Collected data:
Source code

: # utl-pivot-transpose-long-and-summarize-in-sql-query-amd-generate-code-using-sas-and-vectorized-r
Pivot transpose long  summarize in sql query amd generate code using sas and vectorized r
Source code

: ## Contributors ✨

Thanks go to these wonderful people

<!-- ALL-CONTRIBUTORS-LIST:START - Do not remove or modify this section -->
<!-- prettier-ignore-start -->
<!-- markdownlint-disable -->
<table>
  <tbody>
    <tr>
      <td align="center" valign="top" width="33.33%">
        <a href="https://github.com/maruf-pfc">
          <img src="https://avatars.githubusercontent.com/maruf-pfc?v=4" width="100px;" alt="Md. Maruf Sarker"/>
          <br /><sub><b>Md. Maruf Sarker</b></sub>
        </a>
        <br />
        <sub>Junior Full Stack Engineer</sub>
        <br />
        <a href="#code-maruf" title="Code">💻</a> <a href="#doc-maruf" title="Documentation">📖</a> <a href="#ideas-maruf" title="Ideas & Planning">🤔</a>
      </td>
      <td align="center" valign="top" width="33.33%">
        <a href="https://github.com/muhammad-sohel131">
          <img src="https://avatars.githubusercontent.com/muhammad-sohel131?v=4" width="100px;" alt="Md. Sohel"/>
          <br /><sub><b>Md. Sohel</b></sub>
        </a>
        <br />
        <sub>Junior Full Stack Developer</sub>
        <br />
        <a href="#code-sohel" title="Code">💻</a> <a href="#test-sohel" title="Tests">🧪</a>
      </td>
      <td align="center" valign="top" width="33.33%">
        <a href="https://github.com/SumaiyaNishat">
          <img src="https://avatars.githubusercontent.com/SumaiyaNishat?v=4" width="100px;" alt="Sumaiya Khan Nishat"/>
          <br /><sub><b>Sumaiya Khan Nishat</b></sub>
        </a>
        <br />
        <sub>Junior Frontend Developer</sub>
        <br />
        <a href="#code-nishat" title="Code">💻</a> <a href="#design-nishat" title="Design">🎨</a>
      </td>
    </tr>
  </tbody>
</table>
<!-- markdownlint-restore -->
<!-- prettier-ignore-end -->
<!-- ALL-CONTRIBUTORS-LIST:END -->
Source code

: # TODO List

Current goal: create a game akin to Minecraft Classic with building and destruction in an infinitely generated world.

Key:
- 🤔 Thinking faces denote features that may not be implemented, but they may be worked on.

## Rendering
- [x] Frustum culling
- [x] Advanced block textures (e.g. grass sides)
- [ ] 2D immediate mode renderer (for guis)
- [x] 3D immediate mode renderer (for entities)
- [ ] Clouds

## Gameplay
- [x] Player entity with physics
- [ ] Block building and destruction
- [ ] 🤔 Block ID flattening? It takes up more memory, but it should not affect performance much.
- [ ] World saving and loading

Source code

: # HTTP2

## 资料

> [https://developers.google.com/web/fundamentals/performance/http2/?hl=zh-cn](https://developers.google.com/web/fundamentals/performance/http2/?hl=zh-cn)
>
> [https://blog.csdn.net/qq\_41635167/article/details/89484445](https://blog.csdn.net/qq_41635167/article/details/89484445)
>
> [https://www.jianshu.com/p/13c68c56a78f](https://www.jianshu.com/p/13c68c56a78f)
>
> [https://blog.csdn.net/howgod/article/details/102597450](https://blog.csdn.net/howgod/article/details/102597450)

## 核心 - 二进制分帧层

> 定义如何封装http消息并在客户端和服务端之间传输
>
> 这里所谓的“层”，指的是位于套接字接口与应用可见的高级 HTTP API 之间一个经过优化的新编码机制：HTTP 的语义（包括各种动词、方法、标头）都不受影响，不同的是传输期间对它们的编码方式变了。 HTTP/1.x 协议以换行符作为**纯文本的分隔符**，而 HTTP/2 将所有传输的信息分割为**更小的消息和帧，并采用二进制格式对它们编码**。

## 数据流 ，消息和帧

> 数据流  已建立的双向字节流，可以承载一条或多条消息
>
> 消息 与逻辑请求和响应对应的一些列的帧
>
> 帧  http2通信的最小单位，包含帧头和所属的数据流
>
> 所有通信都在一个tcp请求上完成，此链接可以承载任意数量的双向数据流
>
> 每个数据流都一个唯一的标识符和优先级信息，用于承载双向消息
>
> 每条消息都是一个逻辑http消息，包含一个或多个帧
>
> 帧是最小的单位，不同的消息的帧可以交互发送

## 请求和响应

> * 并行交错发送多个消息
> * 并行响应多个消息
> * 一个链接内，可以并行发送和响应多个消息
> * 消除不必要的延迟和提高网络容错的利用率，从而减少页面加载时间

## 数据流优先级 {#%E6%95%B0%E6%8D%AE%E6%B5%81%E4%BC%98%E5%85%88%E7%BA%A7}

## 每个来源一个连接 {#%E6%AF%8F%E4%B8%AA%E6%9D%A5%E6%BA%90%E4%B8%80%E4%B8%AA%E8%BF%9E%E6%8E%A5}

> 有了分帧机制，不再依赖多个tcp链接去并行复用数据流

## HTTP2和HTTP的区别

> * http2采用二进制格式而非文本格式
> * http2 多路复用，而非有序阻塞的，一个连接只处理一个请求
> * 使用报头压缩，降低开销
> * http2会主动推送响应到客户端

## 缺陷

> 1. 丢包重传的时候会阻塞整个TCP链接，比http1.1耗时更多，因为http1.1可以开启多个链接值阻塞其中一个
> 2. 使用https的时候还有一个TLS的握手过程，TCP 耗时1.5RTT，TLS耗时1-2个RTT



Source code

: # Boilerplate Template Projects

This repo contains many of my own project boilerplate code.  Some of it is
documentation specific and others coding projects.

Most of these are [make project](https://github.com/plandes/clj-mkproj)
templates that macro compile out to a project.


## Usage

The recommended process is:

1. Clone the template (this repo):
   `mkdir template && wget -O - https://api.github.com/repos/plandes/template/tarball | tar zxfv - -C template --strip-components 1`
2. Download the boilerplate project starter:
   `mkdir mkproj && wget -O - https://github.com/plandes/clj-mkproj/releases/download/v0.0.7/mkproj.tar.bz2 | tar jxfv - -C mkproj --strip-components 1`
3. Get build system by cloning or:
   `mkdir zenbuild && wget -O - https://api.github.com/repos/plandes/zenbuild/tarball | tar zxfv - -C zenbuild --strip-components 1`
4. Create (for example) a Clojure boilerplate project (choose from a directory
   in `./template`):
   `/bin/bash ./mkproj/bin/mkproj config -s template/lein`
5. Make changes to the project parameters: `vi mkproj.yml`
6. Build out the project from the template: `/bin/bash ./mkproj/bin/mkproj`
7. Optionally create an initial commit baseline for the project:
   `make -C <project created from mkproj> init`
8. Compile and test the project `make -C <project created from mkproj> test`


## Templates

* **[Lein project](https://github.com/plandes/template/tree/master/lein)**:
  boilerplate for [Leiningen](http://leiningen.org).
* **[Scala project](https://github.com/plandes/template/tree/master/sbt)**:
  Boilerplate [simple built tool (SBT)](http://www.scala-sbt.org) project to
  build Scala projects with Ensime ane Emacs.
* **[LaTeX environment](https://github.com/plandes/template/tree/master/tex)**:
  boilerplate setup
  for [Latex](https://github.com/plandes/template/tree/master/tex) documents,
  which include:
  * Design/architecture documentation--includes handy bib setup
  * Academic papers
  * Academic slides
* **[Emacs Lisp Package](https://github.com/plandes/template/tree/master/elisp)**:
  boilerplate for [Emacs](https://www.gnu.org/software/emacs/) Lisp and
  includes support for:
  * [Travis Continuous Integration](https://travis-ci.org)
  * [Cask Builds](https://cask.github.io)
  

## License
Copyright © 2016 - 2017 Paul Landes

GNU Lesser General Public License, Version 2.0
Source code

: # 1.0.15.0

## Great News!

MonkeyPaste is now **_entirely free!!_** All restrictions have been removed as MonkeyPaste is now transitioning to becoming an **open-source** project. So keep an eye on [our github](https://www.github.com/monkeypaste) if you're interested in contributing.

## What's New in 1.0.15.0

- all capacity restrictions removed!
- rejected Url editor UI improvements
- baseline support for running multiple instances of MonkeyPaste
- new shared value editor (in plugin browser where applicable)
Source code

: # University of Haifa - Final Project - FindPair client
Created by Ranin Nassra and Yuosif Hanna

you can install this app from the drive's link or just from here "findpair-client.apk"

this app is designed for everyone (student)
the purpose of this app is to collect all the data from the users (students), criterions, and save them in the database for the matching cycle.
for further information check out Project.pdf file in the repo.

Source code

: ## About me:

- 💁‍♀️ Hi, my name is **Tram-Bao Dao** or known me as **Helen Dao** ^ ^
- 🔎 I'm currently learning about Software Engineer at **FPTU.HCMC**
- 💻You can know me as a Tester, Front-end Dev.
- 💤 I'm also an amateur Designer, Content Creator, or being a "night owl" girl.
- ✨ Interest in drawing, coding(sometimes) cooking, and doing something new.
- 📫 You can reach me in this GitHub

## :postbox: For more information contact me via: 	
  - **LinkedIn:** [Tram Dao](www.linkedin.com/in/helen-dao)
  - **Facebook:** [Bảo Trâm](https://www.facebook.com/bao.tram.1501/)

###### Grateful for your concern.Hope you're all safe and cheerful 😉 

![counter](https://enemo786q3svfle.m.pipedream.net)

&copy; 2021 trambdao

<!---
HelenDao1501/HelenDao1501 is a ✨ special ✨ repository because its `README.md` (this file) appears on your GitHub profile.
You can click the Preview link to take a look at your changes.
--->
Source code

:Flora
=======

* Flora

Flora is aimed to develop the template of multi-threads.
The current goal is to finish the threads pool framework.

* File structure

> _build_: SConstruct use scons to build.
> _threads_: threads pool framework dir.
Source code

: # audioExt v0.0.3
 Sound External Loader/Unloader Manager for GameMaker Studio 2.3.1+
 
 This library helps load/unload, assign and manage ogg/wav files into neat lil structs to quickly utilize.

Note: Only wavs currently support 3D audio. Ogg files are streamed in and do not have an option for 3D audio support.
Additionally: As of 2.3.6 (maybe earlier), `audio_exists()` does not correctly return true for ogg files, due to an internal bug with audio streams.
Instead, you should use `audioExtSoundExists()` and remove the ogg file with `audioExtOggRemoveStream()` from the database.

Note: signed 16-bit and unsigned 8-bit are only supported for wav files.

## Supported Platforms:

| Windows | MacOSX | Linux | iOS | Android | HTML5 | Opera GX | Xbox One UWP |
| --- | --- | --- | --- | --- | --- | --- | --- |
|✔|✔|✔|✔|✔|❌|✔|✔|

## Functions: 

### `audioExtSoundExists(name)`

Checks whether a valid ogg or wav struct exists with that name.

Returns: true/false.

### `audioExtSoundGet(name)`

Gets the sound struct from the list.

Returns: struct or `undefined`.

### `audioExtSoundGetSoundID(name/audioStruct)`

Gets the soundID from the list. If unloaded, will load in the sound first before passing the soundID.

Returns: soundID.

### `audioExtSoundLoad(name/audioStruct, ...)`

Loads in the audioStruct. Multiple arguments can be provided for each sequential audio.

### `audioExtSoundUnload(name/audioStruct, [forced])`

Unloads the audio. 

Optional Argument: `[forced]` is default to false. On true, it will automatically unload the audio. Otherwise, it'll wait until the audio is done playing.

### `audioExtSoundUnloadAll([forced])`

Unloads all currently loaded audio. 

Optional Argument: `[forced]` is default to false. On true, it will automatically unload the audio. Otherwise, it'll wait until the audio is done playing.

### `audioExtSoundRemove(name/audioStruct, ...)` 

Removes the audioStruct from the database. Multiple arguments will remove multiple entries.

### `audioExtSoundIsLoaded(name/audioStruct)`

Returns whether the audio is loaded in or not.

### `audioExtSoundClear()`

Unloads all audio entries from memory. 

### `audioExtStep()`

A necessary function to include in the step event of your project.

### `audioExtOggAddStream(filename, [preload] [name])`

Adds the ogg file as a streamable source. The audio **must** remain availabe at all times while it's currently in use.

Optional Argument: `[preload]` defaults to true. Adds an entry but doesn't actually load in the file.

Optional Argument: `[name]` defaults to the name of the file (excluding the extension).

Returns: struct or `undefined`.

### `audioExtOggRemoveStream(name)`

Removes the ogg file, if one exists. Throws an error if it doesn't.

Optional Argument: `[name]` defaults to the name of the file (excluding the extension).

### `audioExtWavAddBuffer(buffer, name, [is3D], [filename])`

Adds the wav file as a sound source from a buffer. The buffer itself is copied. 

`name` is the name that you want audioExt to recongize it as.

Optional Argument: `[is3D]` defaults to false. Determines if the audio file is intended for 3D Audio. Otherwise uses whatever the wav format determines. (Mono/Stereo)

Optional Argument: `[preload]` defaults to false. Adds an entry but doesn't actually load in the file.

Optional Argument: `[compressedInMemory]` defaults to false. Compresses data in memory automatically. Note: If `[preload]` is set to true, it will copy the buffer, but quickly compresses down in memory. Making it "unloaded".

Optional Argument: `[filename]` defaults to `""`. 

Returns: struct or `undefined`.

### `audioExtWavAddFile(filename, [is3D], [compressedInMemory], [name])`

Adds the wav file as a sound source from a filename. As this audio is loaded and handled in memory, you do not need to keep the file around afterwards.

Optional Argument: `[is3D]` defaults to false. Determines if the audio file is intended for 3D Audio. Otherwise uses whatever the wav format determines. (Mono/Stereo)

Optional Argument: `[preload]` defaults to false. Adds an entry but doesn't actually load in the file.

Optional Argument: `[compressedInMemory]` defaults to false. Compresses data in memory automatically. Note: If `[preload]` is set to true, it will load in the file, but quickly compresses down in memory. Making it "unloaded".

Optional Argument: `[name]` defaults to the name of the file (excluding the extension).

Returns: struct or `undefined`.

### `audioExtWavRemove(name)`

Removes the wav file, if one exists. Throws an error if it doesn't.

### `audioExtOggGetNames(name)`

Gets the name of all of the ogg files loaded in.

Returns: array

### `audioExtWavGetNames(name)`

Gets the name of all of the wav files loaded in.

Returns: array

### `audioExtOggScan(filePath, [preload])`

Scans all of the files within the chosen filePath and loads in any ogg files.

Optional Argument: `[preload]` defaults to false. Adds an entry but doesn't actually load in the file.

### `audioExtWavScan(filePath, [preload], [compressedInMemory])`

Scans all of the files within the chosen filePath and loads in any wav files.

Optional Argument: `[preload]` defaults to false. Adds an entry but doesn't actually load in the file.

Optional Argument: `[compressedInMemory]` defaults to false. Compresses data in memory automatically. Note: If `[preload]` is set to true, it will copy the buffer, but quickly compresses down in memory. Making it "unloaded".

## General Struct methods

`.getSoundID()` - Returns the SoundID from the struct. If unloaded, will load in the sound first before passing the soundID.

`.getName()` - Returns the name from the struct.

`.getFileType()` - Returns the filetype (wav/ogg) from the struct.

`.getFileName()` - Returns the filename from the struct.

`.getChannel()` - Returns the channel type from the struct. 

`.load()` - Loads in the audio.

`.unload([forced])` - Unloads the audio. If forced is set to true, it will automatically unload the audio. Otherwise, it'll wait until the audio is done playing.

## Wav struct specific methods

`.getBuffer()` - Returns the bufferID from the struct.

TASK BRIEF » From the data above, output exactly the lines between the one containing "zenbuild && wget" and the one containing "build Scala projects with Ensime ane Emacs.", counting both of them.

THE COMPLETED TASK »
   `mkdir zenbuild && wget -O - https://api.github.com/repos/plandes/zenbuild/tarball | tar zxfv - -C zenbuild --strip-components 1`
4. Create (for example) a Clojure boilerplate project (choose from a directory
   in `./template`):
   `/bin/bash ./mkproj/bin/mkproj config -s template/lein`
5. Make changes to the project parameters: `vi mkproj.yml`
6. Build out the project from the template: `/bin/bash ./mkproj/bin/mkproj`
7. Optionally create an initial commit baseline for the project:
   `make -C <project created from mkproj> init`
8. Compile and test the project `make -C <project created from mkproj> test`


## Templates

* **[Lein project](https://github.com/plandes/template/tree/master/lein)**:
  boilerplate for [Leiningen](http://leiningen.org).
* **[Scala project](https://github.com/plandes/template/tree/master/sbt)**:
  Boilerplate [simple built tool (SBT)](http://www.scala-sbt.org) project to
  build Scala projects with Ensime ane Emacs.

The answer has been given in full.